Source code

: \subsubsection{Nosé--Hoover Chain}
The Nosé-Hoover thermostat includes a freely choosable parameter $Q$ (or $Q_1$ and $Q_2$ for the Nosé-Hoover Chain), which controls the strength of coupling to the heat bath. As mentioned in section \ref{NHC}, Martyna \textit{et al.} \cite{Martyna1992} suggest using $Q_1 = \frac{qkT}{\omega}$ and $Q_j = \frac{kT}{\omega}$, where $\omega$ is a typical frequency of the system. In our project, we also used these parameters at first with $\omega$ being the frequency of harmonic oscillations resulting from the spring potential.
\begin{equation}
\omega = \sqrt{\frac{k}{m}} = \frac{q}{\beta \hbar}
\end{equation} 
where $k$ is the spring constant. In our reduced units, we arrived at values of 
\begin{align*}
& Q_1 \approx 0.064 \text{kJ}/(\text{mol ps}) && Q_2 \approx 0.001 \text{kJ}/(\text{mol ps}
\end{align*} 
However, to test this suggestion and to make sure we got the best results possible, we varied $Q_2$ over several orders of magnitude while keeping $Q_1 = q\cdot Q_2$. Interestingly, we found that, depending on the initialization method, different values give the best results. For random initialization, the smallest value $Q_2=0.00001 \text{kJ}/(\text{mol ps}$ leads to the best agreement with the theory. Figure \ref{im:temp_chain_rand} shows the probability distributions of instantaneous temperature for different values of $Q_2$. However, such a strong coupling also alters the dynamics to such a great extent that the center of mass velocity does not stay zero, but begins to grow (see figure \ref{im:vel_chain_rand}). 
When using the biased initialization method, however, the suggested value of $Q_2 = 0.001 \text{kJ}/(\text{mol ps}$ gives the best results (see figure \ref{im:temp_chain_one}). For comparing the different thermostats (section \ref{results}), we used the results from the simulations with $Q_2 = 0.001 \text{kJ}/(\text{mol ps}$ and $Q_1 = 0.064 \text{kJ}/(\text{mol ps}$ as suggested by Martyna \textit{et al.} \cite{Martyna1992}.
*****
Activity:
What is needed here is an exact copy of all the entries.

Written response:
Source code

: \subsubsection{Nosé--Hoover Chain}
The Nosé-Hoover thermostat includes a freely choosable parameter $Q$ (or $Q_1$ and $Q_2$ for the Nosé-Hoover Chain), which controls the strength of coupling to the heat bath. As mentioned in section \ref{NHC}, Martyna \textit{et al.} \cite{Martyna1992} suggest using $Q_1 = \frac{qkT}{\omega}$ and $Q_j = \frac{kT}{\omega}$, where $\omega$ is a typical frequency of the system. In our project, we also used these parameters at first with $\omega$ being the frequency of harmonic oscillations resulting from the spring potential.
\begin{equation}
\omega = \sqrt{\frac{k}{m}} = \frac{q}{\beta \hbar}
\end{equation} 
where $k$ is the spring constant. In our reduced units, we arrived at values of 
\begin{align*}
& Q_1 \approx 0.064 \text{kJ}/(\text{mol ps}) && Q_2 \approx 0.001 \text{kJ}/(\text{mol ps}
\end{align*} 
However, to test this suggestion and to make sure we got the best results possible, we varied $Q_2$ over several orders of magnitude while keeping $Q_1 = q\cdot Q_2$. Interestingly, we found that, depending on the initialization method, different values give the best results. For random initialization, the smallest value $Q_2=0.00001 \text{kJ}/(\text{mol ps}$ leads to the best agreement with the theory. Figure \ref{im:temp_chain_rand} shows the probability distributions of instantaneous temperature for different values of $Q_2$. However, such a strong coupling also alters the dynamics to such a great extent that the center of mass velocity does not stay zero, but begins to grow (see figure \ref{im:vel_chain_rand}). 
When using the biased initialization method, however, the suggested value of $Q_2 = 0.001 \text{kJ}/(\text{mol ps}$ gives the best results (see figure \ref{im:temp_chain_one}). For comparing the different thermostats (section \ref{results}), we used the results from the simulations with $Q_2 = 0.001 \text{kJ}/(\text{mol ps}$ and $Q_1 = 0.064 \text{kJ}/(\text{mol ps}$ as suggested by Martyna \textit{et al.} \cite{Martyna1992}.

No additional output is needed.